Melalui tubuh muda gadis yang masih murni, Eguchi (lelaki tua) menemukan kembali masa-masa indahnya dan terhibur dari luka hatinya. Seperti potongan pendek ini: “What flowed deep behind his eyelids from the girl's arm was the current of life, the melody of life, the lure of life, and, for an old man, the recovery of life”
Cerita ini juga saya maknai sebagai perbandingan antara birahi (yang sebatas fisik) serta hasrat akan kehangatan (yang menyentuh jiwa). Namun tak urung saya merasa heran, geli, sekaligus ngeri, sebab ada orang (laki-laki) yang ingin merasakan kembali masa mudanya dengan cara ngeloni perempuan muda yang dibius sampai tak sadar apa yang terjadi di sekitarnya.
Pertanyaan saya selanjutnya: apakah nanti, bila saya makin tua, ingin kelonan dengan brondong yang tidur pulas nyaris mati?

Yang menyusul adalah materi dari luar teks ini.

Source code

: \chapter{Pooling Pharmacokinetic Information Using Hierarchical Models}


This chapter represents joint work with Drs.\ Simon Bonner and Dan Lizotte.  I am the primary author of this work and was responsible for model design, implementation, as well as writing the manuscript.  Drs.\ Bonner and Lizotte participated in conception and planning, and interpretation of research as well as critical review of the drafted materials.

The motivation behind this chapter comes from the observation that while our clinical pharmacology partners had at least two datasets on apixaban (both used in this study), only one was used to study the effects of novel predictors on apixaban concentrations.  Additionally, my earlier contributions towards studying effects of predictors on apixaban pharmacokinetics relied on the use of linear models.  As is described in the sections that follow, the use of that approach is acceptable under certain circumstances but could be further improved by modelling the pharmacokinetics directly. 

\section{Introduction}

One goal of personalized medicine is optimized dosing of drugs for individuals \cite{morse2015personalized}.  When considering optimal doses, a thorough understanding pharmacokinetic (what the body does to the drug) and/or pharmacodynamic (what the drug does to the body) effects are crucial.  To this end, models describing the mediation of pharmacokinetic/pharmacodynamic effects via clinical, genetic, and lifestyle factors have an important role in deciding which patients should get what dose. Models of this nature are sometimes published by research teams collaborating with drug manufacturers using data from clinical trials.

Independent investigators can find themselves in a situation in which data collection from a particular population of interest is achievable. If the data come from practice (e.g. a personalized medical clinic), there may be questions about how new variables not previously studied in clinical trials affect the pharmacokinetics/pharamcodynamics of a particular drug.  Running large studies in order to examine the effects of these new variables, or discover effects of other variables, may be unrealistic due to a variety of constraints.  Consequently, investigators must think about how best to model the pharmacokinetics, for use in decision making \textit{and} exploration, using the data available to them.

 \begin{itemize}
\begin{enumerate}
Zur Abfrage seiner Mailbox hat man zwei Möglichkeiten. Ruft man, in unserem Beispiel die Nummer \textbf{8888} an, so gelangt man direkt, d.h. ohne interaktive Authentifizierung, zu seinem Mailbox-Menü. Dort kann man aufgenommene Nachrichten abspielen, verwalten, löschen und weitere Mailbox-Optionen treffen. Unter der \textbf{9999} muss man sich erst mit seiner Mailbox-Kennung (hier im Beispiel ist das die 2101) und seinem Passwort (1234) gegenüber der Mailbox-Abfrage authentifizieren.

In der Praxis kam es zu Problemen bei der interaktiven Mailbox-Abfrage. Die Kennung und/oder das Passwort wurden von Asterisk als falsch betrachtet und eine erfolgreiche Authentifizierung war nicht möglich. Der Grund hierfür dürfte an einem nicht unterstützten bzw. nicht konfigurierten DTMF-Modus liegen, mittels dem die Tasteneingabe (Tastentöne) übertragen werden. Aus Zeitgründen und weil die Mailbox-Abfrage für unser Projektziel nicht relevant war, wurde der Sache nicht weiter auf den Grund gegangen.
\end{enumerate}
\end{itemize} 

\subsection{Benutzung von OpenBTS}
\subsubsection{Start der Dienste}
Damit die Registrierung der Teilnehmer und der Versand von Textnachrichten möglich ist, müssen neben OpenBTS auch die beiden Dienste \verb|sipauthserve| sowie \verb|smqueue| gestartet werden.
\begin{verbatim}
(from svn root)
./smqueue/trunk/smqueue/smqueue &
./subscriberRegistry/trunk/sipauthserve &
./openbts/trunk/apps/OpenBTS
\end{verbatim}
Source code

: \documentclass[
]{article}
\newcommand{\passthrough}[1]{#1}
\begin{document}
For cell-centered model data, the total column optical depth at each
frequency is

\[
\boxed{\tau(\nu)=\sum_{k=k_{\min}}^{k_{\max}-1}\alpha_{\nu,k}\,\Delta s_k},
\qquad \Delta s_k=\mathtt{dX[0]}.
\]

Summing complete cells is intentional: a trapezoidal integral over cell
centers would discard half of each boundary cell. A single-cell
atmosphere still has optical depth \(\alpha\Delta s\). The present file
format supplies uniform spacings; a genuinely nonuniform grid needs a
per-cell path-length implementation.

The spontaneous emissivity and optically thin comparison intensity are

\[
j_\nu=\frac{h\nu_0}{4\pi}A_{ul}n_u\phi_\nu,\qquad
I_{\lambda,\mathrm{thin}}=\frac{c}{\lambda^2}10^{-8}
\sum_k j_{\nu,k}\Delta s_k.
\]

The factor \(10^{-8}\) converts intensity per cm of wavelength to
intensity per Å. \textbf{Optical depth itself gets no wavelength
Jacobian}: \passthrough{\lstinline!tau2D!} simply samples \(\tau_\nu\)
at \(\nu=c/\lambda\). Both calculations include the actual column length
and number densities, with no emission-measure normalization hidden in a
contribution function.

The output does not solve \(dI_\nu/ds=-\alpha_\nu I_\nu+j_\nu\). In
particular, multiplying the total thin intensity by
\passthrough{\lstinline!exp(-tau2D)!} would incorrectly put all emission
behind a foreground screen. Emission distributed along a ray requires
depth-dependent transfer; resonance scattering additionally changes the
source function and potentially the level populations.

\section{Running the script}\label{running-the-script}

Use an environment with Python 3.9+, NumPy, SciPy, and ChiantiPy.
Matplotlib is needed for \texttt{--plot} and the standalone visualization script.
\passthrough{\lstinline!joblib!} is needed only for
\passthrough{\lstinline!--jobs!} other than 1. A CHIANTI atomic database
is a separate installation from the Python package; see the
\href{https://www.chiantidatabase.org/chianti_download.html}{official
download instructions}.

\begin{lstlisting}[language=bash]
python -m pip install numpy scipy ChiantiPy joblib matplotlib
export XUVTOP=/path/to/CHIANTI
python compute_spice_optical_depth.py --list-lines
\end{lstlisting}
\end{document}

Hiii…!!!
***
3 komentar:
Saya menemukan hal yang sama di karya sastrawan Korea mbak. Imajinasinya ya ngga jauh2 dari gadis belia, yg msh priwi.
Rasanya sy cuma sanggup baca resensinya deh, ogah baca bukunya :)
Makasih sudah diulas Mbak ^_^
Makasih udh baca, mbak Indri. Memang karya2 sastrawan Jepang terasa 'aneh' surealis, gitu, atau entah apa. Nanti saya unggah kesan saya tentang cerpen2 Alice Munro dan Nadine Gordimer. Antri ini nulisnya :-)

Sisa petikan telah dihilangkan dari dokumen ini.